Retrato de Georg Philipp Telemann.

Entre los autores más célebres de este primer período de la ópera alemana debe mencionarse a Reinhard Keiser (1674-1739), cuya ópera Croesus (1710) ha sido recientemente divulgada gracias a un par de notables grabaciones en CD. Keiser viajó algunos años por el Norte de Europa con una compañía de cantantes, ofreciendo espectáculos de ópera alemana.

También participaron en la vida teatral de la ópera de Hamburgo el posteriormente famoso Georg Friedrich Händel (1685-1759) y su amigo y colega Georg Philipp Telemann (1681-1767), que debutó en el teatro de Hamburgo con su ópera Der Geduldige Sokrates (El paciente Sócrates, 1721) pero cuya única ópera bien divulgada ha sido el intermezzo bilingüe (alemán-italiano) titulado Pimpinone (1725), sobre el mismo tema del de Albinoni y del intermezzo posterior La serva padrona, de Pergolesi.
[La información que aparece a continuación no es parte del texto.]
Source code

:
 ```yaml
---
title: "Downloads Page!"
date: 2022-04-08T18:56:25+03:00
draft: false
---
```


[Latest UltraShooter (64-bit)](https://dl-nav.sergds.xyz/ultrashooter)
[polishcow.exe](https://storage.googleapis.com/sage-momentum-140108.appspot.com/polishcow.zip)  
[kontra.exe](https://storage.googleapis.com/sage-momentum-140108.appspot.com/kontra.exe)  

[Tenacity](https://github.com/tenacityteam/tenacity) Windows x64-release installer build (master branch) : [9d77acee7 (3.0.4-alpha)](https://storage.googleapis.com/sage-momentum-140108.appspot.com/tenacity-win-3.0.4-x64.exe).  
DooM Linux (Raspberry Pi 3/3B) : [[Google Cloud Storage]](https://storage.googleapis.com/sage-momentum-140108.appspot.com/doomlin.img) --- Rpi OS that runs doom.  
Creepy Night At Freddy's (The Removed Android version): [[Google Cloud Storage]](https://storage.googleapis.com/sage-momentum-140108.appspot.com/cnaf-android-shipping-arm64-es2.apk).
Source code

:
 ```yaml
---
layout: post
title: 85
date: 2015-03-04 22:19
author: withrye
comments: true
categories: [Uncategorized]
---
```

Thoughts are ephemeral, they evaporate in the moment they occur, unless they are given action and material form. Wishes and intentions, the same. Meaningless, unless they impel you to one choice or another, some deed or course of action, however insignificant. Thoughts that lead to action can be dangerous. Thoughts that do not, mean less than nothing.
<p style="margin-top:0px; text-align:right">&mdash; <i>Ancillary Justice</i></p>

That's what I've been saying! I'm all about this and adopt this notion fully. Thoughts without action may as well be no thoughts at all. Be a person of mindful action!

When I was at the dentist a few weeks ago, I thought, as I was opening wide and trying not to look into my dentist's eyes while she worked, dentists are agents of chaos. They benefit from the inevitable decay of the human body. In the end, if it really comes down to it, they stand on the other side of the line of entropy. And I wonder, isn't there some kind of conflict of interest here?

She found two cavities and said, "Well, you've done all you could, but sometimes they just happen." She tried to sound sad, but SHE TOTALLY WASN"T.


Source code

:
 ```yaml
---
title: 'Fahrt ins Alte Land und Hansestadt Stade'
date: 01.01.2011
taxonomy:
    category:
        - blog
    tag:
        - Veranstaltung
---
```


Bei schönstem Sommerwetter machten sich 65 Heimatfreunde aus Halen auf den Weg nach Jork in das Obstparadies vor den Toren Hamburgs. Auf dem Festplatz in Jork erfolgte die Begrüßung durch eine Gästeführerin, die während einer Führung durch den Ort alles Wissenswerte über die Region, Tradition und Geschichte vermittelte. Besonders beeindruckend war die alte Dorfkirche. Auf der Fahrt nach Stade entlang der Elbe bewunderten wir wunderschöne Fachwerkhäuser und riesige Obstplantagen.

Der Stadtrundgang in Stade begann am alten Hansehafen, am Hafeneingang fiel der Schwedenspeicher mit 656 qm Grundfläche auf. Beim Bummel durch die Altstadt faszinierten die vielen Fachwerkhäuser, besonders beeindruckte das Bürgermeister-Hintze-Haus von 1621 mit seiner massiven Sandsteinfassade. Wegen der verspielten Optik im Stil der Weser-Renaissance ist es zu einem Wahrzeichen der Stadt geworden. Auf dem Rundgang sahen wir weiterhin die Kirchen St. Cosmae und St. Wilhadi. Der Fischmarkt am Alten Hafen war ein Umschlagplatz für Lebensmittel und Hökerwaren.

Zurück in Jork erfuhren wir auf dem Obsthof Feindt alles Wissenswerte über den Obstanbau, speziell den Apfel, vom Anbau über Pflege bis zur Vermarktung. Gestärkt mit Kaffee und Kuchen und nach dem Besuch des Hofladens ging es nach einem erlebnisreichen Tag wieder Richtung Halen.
Este foco de ópera alemana no prevaleció y finalmente las cortes del imperio germánico se nutrieron casi siempre de autores de Italia, llegados muchas veces con las propias compañías de cantantes de este país.

En Austria vimos ya como las producciones de Marco Antonio Cesti introdujeron la ópera en la corte vienesa, para quedarse ya en ella arraigada como espectáculo habitual y diversión de la familia imperial. Este hecho fue determinante en la difusión de la ópera en los pequeños Estados alemanes, siempre dispuestos a emular lo que se practicaba en la corte del emperador, a pesar de que algunos príncipes tuvieron que hacer grandes sacrificios económicos para organizar una vida operística de interés. En todo caso, el género adoptado por la corte austríaca fue inequívocamente italiano. Lo confirma el hecho de que más tarde el emperador Carlos VI mostrara un agrado especial hacia las óperas de Antonio Caldara (1670-1736) y por las visitas ocasionales de la compañía que dirigía Antonio Vivaldi (1678-1741), con quien el emperador departió hablando de música en más de una ocasión.